Building a Knowledge Graph-based Dialogue System at the 2nd ConvAI Summer School

Michael Galkin
DeepPavlov
Published in
10 min readJul 16, 2019

I recently returned back from the 2nd Conversational Intelligence Summer School organized by the Text Machine Lab of UMass Lowell and iPavlov project, Moscow.

The School took place in Lowell, MA, USA, one of the first US industrial cities with remaining spirit of the industrial revolution.

Group photo!

Content-wise the school was pretty packed with fundamentals of NLP as well as bleeding edge of the progress in dialogue systems.

We had 5.5 days of lectures, hands-on tutorials, invited talks, different cuisines, and, of course, team projects! Starting from word embeddings and arriving to variational inference via attention and transformers just within 5 days — as you can see it was pretty packed. Invited speakers shared a lot of fruitful thoughts on the state of the art topics. For more information on the summer school schedule and talks please check out this post.

Knowledge Graphs and Dialogue Systems

In this article, I’d like to shed some light on the technical project we’d been working on the whole week and how DeepPavlov library could help you achieve this task. The project of our team aimed at improving question answering over knowledge graphs, namely, Wikidata in our case, and support a dialogue over subject entities.

Traditionally, question answering aims at answering over some unstructured context like a text paragraph or Wikipedia page. Datasets have been comprised accordingly, e.g., SQuAD, HotPot-QA, MS-Marco. However, exploratory capabilities of such QA systems are limited to the given context, e.g., having a wiki page about Albert Einstein one could obtain his birth place “Where was Albert Einstein born? — Ulm” but asking more questions about this city (e.g, “How many people live in Ulm?”) won’t return decent results.
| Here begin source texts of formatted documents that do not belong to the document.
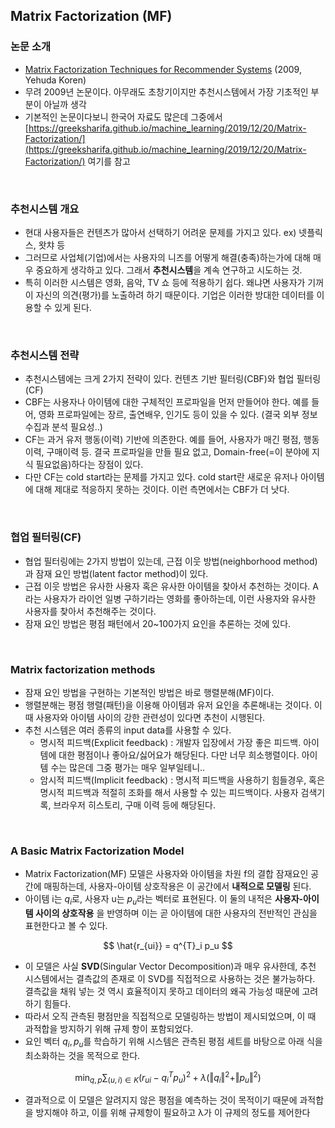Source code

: ## Matrix Factorization (MF)
### 논문 소개
- [Matrix Factorization Techniques for Recommender Systems](https://datajobs.com/data-science-repo/Recommender-Systems-%5BNetflix%5D.pdf) (2009, Yehuda Koren)
- 무려 2009년 논문이다. 아무래도 초창기이지만 추천시스템에서 가장 기초적인 부분이 아닐까 생각
- 기본적인 논문이다보니 한국어 자료도 많은데 그중에서 [https://greeksharifa.github.io/machine_learning/2019/12/20/Matrix-Factorization/](https://greeksharifa.github.io/machine_learning/2019/12/20/Matrix-Factorization/) 여기를 참고

<br>

### 추천시스템 개요
- 현대 사용자들은 컨텐츠가 많아서 선택하기 어려운 문제를 가지고 있다. ex) 넷플릭스, 왓챠 등
- 그러므로 사업체(기업)에서는 사용자의 니즈를 어떻게 해결(충족)하는가에 대해 매우 중요하게 생각하고 있다. 그래서 **추천시스템**을 계속 연구하고 시도하는 것.
- 특히 이러한 시스템은 영화, 음악, TV 쇼 등에 적용하기 쉽다. 왜냐면 사용자가 기꺼이 자신의 의견(평가)를 노출하려 하기 때문이다. 기업은 이러한 방대한 데이터를 이용할 수 있게 된다.

<br>

### 추천시스템 전략
- 추천시스템에는 크게 2가지 전략이 있다. 컨텐츠 기반 필터링(CBF)와 협업 필터링(CF)
- CBF는 사용자나 아이템에 대한 구체적인 프로파일을 먼저 만들어야 한다. 예를 들어, 영화 프로파일에는 장르, 출연배우, 인기도 등이 있을 수 있다. (결국 외부 정보 수집과 분석 필요성..)
- CF는 과거 유저 행동(이력) 기반에 의존한다. 예를 들어, 사용자가 매긴 평점, 행동이력, 구매이력 등. 결국 프로파일을 만들 필요 없고, Domain-free(=이 분야에 지식 필요없음)하다는 장점이 있다.
- 다만 CF는 cold start라는 문제를 가지고 있다. cold start란 새로운 유저나 아이템에 대해 제대로 적응하지 못하는 것이다. 이런 측면에서는 CBF가 더 낫다.

<br>

### 협업 필터링(CF)
- 협업 필터링에는 2가지 방법이 있는데, 근접 이웃 방법(neighborhood method)과 잠재 요인 방법(latent factor method)이 있다.
- 근접 이웃 방법은 유사한 사용자 혹은 유사한 아이템을 찾아서 추천하는 것이다. A라는 사용자가 라이언 일병 구하기라는 영화를 좋아하는데, 이런 사용자와 유사한 사용자를 찾아서 추천해주는 것이다.
- 잠재 요인 방법은 평점 패턴에서 20~100가지 요인을 추론하는 것에 있다.

<br>

### Matrix factorization methods
- 잠재 요인 방법을 구현하는 기본적인 방법은 바로 행렬분해(MF)이다.
- 행렬분해는 평점 행렬(패턴)을 이용해 아이템과 유저 요인을 추론해내는 것이다. 이 때 사용자와 아이템 사이의 강한 관련성이 있다면 추천이 시행된다.
- 추천 시스템은 여러 종류의 input data를 사용할 수 있다.
    - 명시적 피드백(Explicit feedback) : 개발자 입장에서 가장 좋은 피드백. 아이템에 대한 평점이나 좋아요/싫어요가 해당된다. 다만 너무 희소행렬이다. 아이템 수는 많은데 그중 평가는 매우 일부일테니..
    - 암시적 피드백(Implicit feedback) : 명시적 피드백을 사용하기 힘들경우, 혹은 명시적 피드백과 적절히 조화를 해서 사용할 수 있는 피드백이다. 사용자 검색기록, 브라우저 히스토리, 구매 이력 등에 해당된다.

<br>

### A Basic Matrix Factorization Model
- Matrix Factorization(MF) 모델은 사용자와 아이템을 차원 f의 결합 잠재요인 공간에 매핑하는데, 사용자-아이템 상호작용은 이 공간에서 **내적으로 모델링** 된다.
- 아이템 i는 $q_i$로, 사용자 u는 $p_u$라는 벡터로 표현된다. 이 둘의 내적은 **사용자-아이템 사이의 상호작용**
을 반영하며 이는 곧 아이템에 대한 사용자의 전반적인 관심을 표현한다고 볼 수 있다.

$$
\hat{r_{ui}} = q^{T}_i p_u
$$

- 이 모델은 사실 **SVD**(Singular Vector Decomposition)과 매우 유사한데, 추천 시스템에서는 결측값의 존재로 이 SVD를 직접적으로 사용하는 것은 불가능하다. 결측값을 채워 넣는 것 역시 효율적이지 못하고 데이터의 왜곡 가능성 때문에 고려하기 힘들다.
- 따라서 오직 관측된 평점만을 직접적으로 모델링하는 방법이 제시되었으며, 이 때 과적합을 방지하기 위해 규제 항이 포함되었다.
- 요인 벡터 $q_i, p_u$를 학습하기 위해 시스템은 관측된 평점 세트를 바탕으로 아래 식을 최소화하는 것을 목적으로 한다.

$$
\min_{q, p} \sum_{(u, i) \in K} ( r_{ui} - q^T_i p_u  )^2 + \lambda (\Vert{q_i}\Vert^2 + \Vert{p_u}\Vert^2)
$$

- 결과적으로 이 모델은 알려지지 않은 평점을 예측하는 것이 목적이기 때문에 과적합을 방지해야 하고, 이를 위해 규제항이 필요하고 λ가 이 규제의 정도를 제어한다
In this case, we need some structural background which knowledge graphs are happy to provide us with.

Knowledge graphs possess inherent and explicit semantics (via so-called vocabularies or ontologies that declare classes, properties and various constraints) which allow for sophisticated reasoning current language models are incapable of.

In our project, we went for Wikidata as the main source of factual information for all Wikipedia pages and languages. Wikidata is a huge graph — it consists of more than 50M entities and 4B facts. That is, everything you can find on Wikipedia is already in Wikidata, whereas some Wikidata entries might not yet be on Wikipedia. Moreover, big companies like Google contribute to Wikidata with their own datasets.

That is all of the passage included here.